Forum Replies Created
Mark,
This should help or at least start your research.
http://www.washingtonbrown.com.au/uploads/Draft_Dep_Ruling.pdf
James
Geo,
I think what Terry was refering to was from an asset protection perspective. If there was a situation in which something when wrong with one trust, you are not exposing all your assets in that one trust.
I am not aware that it would increase your borrowing power at all, because ultimately you are as trustee (individual or corporate) guaranteeing the due performance of the loans.
Unless there is something I have missed Terry(?)
James
Back to the Future….again (its same IR policy for the last three elections for the ALP). They’re consistent that’s for sure
james
BlackJack,
At least in Victoria, bonds are required to be held in trust. Please refer below.
Specifically 29. Bonds – where it syas the landlord is to hold the security deposit in trust for the tenant. Receipt details under 31
In addition to the ‘renewal fees’, did they mention this to you at the commencement of managing the property or is it referenced in the property management agreement. if not, I would ask for it back. Make some representation to the REINT.
Good luck and let us kow how you go.
James
My word – I will say a few prayers to the property Gods for you.
As for the management agreement with the agents, and I am not sure if this is different in each state, but there should be no penalty to break away from your agreement..maybe a period of notice, but sometimes that is not even outlined in the Property management agreement. Ultimately, check the detail in the agreement.
As for the bond, you will need to set up a trust account yourself to maintain the deposits of your tenants. This should not be difficult and you would need to issue a trust account receipt was the monies were transferred into that accont to the tenant.
James
Alas, I was confused…..I was mixing up the roles.
Thanks for your responses and clearing this up. (in a twisted way in my mind I was correct….really!!)
James
You say tomato and I tomato….Seriously, I don’t think there is a right or wronf here.
Personally, I am looking to expand my portfolio and have decided to pay interest only. I am comfortable with assuming increasing amounts of debt. Others however, psychologically, like to know they are paying it down.
Admittedly, in the first few years, a very samll proprtion of the amounts you would be paying off would be principal. I gave one of my loans as an example on a similar topic last week, where on my $257k loan, P&I is around $1650 and I/O is about $1380. $270 isn’t huge, but I would rather have access to this in conjunction with other savings to be ready for next IP purchase.
From a financial viewpoint, I really don’t think it matters greatly.
James
This could be the start of something beautiful….
[wink]
James
Tenants in common are a lot more common method of purchasing in UK for that very reason. In years to come, it may become an increasing trend here.
On the issue of UK prices, I was throwing out some old magazines yesterday, and one which a friend had brought me back from his visit to the UK in 2001, had an add for apartments in London. I forget the exact location but were called St George…there were 2 bedroom apartments being sold for 430k pounds.
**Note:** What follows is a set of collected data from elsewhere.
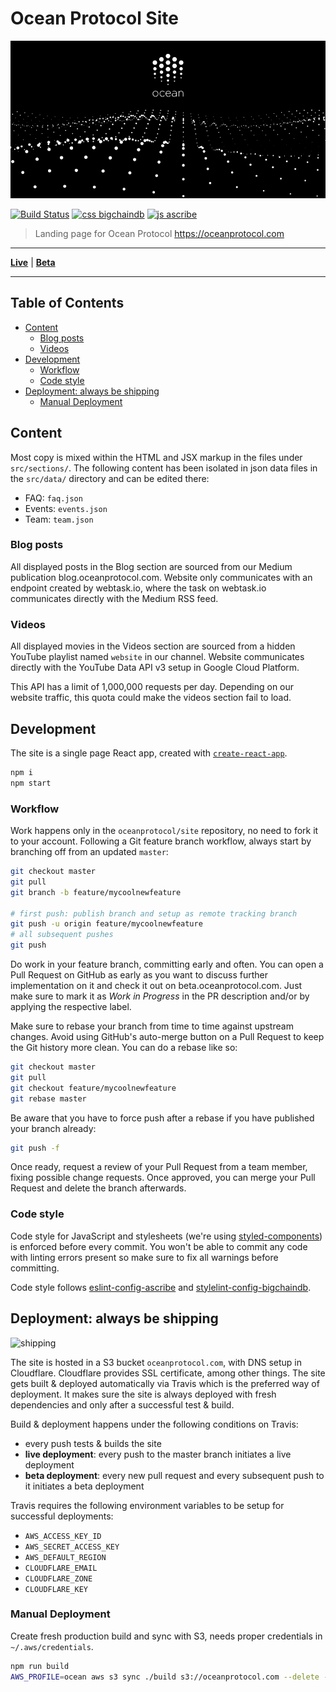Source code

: # Ocean Protocol Site

![](public/twitter_card.png)

[![Build Status](https://travis-ci.com/oceanprotocol/site.svg?token=3psqw6c8KMDqfdGQ2x6d&branch=master)](https://travis-ci.com/oceanprotocol/site)
[![css bigchaindb](https://img.shields.io/badge/css-bigchaindb-39BA91.svg)](https://github.com/bigchaindb/stylelint-config-bigchaindb)
[![js ascribe](https://img.shields.io/badge/js-ascribe-39BA91.svg)](https://github.com/ascribe/javascript)

> Landing page for Ocean Protocol https://oceanprotocol.com

---

[**Live**](https://oceanprotocol.com) | [**Beta**](https://beta.oceanprotocol.com)

---

## Table of Contents

- [Content](#content)
    - [Blog posts](#blog-posts)
    - [Videos](#videos)
- [Development](#development)
    - [Workflow](#workflow)
    - [Code style](#code-style)
- [Deployment: always be shipping](#deployment-always-be-shipping)
    - [Manual Deployment](#manual-deployment)

## Content

Most copy is mixed within the HTML and JSX markup in the files under `src/sections/`. The following content has been isolated in json data files in the `src/data/` directory and can be edited there:

- FAQ: `faq.json`
- Events: `events.json`
- Team: `team.json`

### Blog posts

All displayed posts in the Blog section are sourced from our Medium publication blog.oceanprotocol.com. Website only communicates with an endpoint created by webtask.io, where the task on webtask.io communicates directly with the Medium RSS feed.

### Videos

All displayed movies in the Videos section are sourced from a hidden YouTube playlist named `website` in our channel. Website communicates directly with the YouTube Data API v3 setup in Google Cloud Platform.

This API has a limit of 1,000,000 requests per day. Depending on our website traffic, this quota could make the videos section fail to load.

## Development

The site is a single page React app, created with [`create-react-app`](https://github.com/facebook/create-react-app).

```bash
npm i
npm start
```

### Workflow

Work happens only in the `oceanprotocol/site` repository, no need to fork it to your account. Following a Git feature branch workflow, always start by branching off from an updated `master`:

```bash
git checkout master
git pull
git branch -b feature/mycoolnewfeature

# first push: publish branch and setup as remote tracking branch
git push -u origin feature/mycoolnewfeature
# all subsequent pushes
git push
```

Do work in your feature branch, committing early and often. You can open a Pull Request on GitHub as early as you want to discuss further implementation on it and check it out on beta.oceanprotocol.com. Just make sure to mark it as _Work in Progress_ in the PR description and/or by applying the respective label.

Make sure to rebase your branch from time to time against upstream changes. Avoid using GitHub's auto-merge button on a Pull Request to keep the Git history more clean. You can do a rebase like so:

```bash
git checkout master
git pull
git checkout feature/mycoolnewfeature
git rebase master
```

Be aware that you have to force push after a rebase if you have published your branch already:

```bash
git push -f
```

Once ready, request a review of your Pull Request from a team member, fixing possible change requests. Once approved, you can merge your Pull Request and delete the branch afterwards.

### Code style

Code style for JavaScript and stylesheets (we're using [styled-components](https://www.styled-components.com)) is enforced before every commit. You won't be able to commit any code with linting errors present so make sure to fix all warnings before committing.

Code style follows [eslint-config-ascribe](https://github.com/ascribe/javascript) and [stylelint-config-bigchaindb](https://github.com/bigchaindb/stylelint-config-bigchaindb).

## Deployment: always be shipping

![shipping](https://cloud.githubusercontent.com/assets/90316/26559768/e21e9724-44b1-11e7-90cf-6ef6ebb06d09.gif)

The site is hosted in a S3 bucket `oceanprotocol.com`, with DNS setup in Cloudflare. Cloudflare provides SSL certificate, among other things. The site gets built & deployed automatically via Travis which is the preferred way of deployment. It makes sure the site is always deployed with fresh dependencies and only after a successful test & build.

Build & deployment happens under the following conditions on Travis:

- every push tests & builds the site
- **live deployment**: every push to the master branch initiates a live deployment
- **beta deployment**: every new pull request and every subsequent push to it initiates a beta deployment

Travis requires the following environment variables to be setup for successful deployments:

- `AWS_ACCESS_KEY_ID`
- `AWS_SECRET_ACCESS_KEY`
- `AWS_DEFAULT_REGION`
- `CLOUDFLARE_EMAIL`
- `CLOUDFLARE_ZONE`
- `CLOUDFLARE_KEY`

### Manual Deployment

Create fresh production build and sync with S3, needs proper credentials in `~/.aws/credentials`.

```bash
npm run build
AWS_PROFILE=ocean aws s3 sync ./build s3://oceanprotocol.com --delete --acl public-read
```
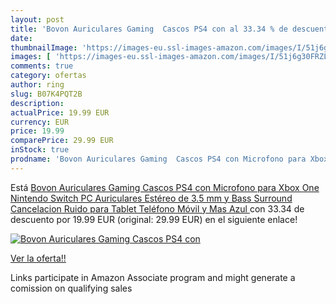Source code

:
 ```yaml
---
layout: post
title: 'Bovon Auriculares Gaming  Cascos PS4 con al 33.34 % de descuento'
date: 
thumbnailImage: 'https://images-eu.ssl-images-amazon.com/images/I/51j6g30FRZL._SL200_.jpg'
images: [ 'https://images-eu.ssl-images-amazon.com/images/I/51j6g30FRZL._SL200_.jpg' ]
comments: true
category: ofertas
author: ring
slug: B07K4PQT2B
description:
actualPrice: 19.99 EUR
currency: EUR
price: 19.99
comparePrice: 29.99 EUR
inStock: true
prodname: 'Bovon Auriculares Gaming  Cascos PS4 con Microfono para Xbox One  Nintendo Switch  PC  Auriculares Estéreo de 3.5 mm y Bass Surround Cancelacion Ruido para Tablet  Teléfono Móvil y Mas  Azul '
---
```


Está [Bovon Auriculares Gaming  Cascos PS4 con Microfono para Xbox One  Nintendo Switch  PC  Auriculares Estéreo de 3.5 mm y Bass Surround Cancelacion Ruido para Tablet  Teléfono Móvil y Mas  Azul ](https://www.amazon.es/dp/B07K4PQT2B/?tag=tolees-21) con 33.34 de descuento por 19.99 EUR (original: 29.99 EUR) en el siguiente enlace!

[![Bovon Auriculares Gaming  Cascos PS4 con](https://images-eu.ssl-images-amazon.com/images/I/51j6g30FRZL._SL200_.jpg)](https://www.amazon.es/dp/B07K4PQT2B/?tag=tolees-21)

[Ver la oferta!!](https://www.amazon.es/dp/B07K4PQT2B/?tag=tolees-21)

Links participate in Amazon Associate program and might generate a comission on qualifying sales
Based on todays exchange rate that is $1.075m!!
James
Tell me, how does one achieve financial freedom on $1646 profit per year and the probability of a very small or negligable capital return. Even a 10% increase on $25000 is only $2500.
James
You can pay for information at HomePrice Guide (www.realestate.com.au) for information at each specific post code.
James
FYI,
Loaction in Vic is;
Level 6, CU Tower, 485 Latrobe St MelbourneJames
Mizui5,
Just think of it as forced saving…You can still access your money through a LOC when you are ready!!!
James
Geo,
I think you might be wise to consider a unit trust for partnership purposes. Makes it easier to manage people entering and leaving the partnership.Do a search on this forum and http://www.somersoft.com and you will get some good information.
James
George,
Was interest rates your key criteria for going with CBA??James
Purchasing +ve CF property in small twon with limited capital growth, static population growth, and no job growth is BAD
Yield is only one part of the return equation. (Greater the return, the greater the risk as well)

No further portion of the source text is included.